Extracted data Block Start
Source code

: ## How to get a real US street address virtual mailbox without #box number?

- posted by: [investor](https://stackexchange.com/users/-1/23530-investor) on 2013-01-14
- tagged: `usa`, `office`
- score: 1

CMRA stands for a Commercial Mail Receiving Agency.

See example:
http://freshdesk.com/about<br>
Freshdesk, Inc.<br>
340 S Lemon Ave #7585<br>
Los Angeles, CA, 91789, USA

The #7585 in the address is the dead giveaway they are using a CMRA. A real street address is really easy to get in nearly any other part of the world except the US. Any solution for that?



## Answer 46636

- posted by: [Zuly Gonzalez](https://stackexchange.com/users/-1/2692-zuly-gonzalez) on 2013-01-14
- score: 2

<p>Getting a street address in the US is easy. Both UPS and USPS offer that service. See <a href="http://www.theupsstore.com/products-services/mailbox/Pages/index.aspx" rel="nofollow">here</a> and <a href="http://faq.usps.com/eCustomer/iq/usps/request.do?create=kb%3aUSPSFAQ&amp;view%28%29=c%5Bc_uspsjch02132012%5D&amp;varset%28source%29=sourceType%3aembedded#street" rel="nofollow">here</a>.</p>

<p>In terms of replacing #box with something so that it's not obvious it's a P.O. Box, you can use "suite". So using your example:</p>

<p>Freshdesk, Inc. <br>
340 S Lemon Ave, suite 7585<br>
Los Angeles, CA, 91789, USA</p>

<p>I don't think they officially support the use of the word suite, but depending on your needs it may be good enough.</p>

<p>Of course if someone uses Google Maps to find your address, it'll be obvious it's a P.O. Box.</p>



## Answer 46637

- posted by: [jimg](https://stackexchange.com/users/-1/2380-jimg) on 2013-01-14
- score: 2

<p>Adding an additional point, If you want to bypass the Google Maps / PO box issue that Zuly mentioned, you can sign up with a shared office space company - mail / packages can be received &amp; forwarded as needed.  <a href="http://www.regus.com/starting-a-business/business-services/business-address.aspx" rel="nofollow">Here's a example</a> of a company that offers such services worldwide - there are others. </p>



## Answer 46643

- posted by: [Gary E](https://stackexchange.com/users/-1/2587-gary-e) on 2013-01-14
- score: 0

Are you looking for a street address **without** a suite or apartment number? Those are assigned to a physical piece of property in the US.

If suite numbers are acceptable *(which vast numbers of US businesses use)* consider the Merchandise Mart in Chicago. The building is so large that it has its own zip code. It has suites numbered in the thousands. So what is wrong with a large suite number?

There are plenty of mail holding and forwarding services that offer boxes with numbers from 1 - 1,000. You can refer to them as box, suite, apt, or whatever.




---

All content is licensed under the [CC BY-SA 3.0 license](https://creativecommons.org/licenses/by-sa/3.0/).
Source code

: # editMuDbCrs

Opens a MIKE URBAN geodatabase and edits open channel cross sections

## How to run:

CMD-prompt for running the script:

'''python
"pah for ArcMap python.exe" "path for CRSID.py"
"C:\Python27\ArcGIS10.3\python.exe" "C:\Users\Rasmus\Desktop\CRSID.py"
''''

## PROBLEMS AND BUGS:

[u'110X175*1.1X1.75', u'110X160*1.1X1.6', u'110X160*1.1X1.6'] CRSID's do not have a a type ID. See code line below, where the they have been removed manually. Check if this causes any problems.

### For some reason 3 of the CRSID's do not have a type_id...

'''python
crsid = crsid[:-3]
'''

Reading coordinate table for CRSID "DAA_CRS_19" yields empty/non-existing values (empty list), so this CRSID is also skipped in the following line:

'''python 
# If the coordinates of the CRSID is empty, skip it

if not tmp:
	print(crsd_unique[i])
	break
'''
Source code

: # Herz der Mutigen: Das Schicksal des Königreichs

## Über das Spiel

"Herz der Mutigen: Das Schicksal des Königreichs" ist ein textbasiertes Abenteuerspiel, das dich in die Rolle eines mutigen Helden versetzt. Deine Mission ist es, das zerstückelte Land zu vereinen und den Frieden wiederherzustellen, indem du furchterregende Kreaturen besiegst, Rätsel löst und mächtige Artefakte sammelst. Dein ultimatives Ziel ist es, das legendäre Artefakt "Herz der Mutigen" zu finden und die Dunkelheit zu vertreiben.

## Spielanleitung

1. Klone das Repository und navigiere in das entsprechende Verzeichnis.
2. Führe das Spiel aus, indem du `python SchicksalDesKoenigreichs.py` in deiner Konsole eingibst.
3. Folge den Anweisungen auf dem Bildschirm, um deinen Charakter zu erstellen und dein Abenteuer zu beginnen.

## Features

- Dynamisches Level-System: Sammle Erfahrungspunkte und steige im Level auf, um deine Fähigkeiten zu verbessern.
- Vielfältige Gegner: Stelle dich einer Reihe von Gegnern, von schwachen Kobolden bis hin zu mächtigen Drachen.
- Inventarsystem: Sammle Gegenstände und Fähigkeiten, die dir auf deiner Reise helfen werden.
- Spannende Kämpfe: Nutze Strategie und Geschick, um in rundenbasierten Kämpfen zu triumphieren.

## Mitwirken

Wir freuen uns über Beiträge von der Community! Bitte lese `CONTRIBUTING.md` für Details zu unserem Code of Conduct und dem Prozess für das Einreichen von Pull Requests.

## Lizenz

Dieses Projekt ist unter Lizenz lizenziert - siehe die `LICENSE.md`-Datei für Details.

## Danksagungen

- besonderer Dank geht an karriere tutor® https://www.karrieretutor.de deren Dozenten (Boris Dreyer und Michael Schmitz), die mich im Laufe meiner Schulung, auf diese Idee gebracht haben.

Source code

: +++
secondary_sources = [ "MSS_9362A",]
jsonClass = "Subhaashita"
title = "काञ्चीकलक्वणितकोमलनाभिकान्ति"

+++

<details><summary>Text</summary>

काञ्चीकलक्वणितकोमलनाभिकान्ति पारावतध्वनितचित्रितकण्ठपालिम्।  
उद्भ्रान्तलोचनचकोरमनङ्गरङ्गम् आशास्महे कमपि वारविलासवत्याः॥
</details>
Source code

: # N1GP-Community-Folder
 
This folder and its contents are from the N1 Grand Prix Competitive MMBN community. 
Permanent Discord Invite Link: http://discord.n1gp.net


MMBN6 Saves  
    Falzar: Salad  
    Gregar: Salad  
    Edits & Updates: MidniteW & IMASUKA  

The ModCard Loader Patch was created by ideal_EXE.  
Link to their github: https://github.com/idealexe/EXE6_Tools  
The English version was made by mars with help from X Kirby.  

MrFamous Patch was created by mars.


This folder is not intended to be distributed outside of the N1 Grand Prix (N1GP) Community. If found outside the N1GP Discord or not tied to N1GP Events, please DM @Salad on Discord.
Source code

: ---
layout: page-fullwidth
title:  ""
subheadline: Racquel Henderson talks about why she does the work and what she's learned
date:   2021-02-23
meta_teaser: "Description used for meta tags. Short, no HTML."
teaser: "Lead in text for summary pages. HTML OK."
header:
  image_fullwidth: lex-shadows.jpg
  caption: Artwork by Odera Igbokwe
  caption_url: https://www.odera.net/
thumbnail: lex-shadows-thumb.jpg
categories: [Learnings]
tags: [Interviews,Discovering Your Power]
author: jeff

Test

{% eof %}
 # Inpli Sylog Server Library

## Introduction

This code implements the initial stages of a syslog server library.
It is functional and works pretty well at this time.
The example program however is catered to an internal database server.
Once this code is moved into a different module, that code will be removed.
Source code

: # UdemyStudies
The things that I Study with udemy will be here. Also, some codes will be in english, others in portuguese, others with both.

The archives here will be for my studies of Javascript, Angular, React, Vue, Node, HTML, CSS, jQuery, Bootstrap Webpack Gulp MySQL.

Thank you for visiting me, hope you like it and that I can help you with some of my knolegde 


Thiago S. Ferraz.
Extracted data Block End
### To do
Tally every line above that has the word "python", and report the total with no other words.

### Answer to the exercise
6